Assignment :: Every line in the records below between the one holding "CAPO and ORC to" and the one holding "detected. This works", inclusive, is to be set down exactly; all other lines are to be left out.

>>>

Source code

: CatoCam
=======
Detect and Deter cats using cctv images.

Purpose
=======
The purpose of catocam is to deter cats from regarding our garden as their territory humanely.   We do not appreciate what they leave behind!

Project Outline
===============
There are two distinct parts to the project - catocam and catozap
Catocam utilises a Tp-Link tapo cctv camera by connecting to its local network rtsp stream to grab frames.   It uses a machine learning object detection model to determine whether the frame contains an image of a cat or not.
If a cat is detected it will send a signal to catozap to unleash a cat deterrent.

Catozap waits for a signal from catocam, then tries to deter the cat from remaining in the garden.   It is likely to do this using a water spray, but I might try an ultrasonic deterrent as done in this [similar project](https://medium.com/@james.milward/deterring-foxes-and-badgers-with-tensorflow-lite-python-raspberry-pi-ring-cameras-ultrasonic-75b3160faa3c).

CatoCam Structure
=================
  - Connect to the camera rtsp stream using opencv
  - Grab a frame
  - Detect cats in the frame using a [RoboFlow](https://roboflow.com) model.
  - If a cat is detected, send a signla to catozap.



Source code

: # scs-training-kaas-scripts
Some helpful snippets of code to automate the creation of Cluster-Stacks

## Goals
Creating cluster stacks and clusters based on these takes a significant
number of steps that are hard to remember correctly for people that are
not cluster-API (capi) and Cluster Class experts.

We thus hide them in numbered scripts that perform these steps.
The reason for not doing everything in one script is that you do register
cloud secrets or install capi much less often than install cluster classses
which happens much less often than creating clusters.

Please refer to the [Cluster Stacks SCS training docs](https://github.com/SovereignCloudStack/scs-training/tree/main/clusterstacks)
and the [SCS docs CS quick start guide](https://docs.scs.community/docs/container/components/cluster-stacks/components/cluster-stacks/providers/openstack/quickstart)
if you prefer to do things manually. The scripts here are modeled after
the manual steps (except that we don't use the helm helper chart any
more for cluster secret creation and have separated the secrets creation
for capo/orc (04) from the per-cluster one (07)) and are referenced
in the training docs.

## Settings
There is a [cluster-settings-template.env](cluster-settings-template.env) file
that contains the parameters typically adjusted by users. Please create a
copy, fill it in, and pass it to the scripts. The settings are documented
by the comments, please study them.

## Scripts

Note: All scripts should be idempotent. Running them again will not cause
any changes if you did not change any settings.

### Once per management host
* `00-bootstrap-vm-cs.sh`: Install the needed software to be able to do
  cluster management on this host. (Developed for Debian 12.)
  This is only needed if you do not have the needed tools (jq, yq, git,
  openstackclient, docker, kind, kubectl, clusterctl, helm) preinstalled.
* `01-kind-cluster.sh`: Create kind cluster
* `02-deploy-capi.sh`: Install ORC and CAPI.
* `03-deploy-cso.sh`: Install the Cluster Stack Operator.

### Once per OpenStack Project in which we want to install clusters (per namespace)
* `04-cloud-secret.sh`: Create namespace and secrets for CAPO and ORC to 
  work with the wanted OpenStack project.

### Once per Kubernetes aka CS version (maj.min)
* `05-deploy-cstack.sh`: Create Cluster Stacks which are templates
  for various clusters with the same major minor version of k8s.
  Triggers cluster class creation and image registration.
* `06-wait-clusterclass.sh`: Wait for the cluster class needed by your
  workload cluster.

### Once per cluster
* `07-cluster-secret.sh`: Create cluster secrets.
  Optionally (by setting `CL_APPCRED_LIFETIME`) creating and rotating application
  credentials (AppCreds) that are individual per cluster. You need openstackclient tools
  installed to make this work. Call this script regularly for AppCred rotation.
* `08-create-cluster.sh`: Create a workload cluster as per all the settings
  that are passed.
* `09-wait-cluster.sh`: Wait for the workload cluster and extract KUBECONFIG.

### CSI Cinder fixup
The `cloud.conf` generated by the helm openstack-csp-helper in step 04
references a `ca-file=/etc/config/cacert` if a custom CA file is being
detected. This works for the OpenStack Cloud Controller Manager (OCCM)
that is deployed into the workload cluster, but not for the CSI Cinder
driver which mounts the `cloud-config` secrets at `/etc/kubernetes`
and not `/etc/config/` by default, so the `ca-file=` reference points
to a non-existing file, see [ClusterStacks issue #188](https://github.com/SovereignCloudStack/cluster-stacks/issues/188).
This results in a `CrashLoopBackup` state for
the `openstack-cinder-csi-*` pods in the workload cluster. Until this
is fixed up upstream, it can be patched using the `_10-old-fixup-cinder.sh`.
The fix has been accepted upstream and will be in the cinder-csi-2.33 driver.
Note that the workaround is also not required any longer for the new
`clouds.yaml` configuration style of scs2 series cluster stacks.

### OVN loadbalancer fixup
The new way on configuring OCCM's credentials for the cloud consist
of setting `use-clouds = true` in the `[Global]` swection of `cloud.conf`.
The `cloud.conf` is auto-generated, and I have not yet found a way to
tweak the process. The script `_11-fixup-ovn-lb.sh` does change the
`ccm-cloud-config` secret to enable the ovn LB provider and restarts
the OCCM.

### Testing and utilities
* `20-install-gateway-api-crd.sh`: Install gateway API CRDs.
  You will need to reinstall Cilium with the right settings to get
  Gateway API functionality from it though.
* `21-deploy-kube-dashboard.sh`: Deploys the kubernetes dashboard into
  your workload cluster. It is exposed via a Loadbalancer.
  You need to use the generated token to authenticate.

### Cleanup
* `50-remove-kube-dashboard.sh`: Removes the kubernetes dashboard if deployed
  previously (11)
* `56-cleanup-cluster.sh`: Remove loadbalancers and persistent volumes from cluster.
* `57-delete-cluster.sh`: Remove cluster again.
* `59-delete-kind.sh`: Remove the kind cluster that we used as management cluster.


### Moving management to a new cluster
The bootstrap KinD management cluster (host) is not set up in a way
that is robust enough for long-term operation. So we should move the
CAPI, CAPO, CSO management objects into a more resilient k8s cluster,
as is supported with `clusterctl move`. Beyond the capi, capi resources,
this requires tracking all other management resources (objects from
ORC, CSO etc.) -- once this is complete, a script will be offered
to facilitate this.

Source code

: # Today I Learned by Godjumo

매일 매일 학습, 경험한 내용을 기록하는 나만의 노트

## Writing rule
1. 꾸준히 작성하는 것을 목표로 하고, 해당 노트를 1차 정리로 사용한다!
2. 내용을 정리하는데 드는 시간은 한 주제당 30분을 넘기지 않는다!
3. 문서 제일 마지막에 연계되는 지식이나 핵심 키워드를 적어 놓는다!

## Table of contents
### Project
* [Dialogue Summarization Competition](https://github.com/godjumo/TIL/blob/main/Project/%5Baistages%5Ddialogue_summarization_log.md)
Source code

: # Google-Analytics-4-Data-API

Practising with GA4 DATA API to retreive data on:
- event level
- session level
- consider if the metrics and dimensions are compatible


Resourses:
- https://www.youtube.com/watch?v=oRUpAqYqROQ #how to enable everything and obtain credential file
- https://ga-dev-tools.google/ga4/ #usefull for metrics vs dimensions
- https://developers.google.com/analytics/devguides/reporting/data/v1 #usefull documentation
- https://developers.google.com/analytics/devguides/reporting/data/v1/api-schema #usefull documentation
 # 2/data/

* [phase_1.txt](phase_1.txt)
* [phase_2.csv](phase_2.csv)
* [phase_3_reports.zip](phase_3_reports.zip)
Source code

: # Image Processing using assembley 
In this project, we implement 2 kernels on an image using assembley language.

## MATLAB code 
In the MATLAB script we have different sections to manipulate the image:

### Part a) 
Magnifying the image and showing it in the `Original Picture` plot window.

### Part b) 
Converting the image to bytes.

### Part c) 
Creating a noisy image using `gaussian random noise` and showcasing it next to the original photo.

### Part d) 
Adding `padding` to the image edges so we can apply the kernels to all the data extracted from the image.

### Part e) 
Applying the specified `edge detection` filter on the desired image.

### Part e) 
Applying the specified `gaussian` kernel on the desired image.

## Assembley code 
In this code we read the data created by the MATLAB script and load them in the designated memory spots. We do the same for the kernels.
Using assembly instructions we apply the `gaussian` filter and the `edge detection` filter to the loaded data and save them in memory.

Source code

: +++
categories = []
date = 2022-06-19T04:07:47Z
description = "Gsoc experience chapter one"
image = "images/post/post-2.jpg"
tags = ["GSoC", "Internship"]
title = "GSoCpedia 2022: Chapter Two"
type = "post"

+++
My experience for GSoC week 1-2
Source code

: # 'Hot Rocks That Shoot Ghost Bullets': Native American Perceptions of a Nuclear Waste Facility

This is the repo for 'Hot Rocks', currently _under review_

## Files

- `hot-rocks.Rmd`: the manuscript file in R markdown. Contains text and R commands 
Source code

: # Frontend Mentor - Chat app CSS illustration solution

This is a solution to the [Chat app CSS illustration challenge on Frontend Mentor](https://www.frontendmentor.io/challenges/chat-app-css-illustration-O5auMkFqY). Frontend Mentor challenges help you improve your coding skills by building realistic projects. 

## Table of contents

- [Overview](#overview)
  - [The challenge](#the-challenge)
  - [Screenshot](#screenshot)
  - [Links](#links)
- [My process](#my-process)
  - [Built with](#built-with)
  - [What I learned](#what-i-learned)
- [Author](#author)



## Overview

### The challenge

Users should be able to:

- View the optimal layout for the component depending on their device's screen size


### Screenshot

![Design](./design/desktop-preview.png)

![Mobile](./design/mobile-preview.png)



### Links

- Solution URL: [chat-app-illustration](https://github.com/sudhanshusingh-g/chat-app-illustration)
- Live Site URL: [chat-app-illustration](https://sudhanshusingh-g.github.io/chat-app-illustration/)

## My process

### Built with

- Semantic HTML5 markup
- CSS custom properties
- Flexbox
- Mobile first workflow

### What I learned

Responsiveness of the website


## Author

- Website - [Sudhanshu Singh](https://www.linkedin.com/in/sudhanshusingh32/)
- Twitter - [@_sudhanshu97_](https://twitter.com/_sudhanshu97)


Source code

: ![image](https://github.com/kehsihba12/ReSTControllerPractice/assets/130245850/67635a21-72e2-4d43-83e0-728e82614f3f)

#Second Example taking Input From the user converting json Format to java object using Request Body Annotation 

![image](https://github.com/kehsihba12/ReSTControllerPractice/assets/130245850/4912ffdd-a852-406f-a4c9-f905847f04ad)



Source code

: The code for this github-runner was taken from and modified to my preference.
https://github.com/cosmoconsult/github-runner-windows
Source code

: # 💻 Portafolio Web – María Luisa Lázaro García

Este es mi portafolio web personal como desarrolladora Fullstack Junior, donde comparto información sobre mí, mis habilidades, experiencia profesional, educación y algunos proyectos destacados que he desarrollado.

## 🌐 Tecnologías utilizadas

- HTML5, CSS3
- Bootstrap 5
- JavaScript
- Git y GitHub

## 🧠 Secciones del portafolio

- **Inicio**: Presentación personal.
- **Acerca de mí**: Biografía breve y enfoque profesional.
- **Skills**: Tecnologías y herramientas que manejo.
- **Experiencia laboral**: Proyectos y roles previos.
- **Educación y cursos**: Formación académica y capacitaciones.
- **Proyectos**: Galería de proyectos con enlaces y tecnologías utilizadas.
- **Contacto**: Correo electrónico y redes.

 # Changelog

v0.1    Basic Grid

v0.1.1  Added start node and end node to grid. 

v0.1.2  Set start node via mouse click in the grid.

<<<

Task solution ::
* `04-cloud-secret.sh`: Create namespace and secrets for CAPO and ORC to 
  work with the wanted OpenStack project.

### Once per Kubernetes aka CS version (maj.min)
* `05-deploy-cstack.sh`: Create Cluster Stacks which are templates
  for various clusters with the same major minor version of k8s.
  Triggers cluster class creation and image registration.
* `06-wait-clusterclass.sh`: Wait for the cluster class needed by your
  workload cluster.

### Once per cluster
* `07-cluster-secret.sh`: Create cluster secrets.
  Optionally (by setting `CL_APPCRED_LIFETIME`) creating and rotating application
  credentials (AppCreds) that are individual per cluster. You need openstackclient tools
  installed to make this work. Call this script regularly for AppCred rotation.
* `08-create-cluster.sh`: Create a workload cluster as per all the settings
  that are passed.
* `09-wait-cluster.sh`: Wait for the workload cluster and extract KUBECONFIG.

### CSI Cinder fixup
The `cloud.conf` generated by the helm openstack-csp-helper in step 04
references a `ca-file=/etc/config/cacert` if a custom CA file is being
detected. This works for the OpenStack Cloud Controller Manager (OCCM)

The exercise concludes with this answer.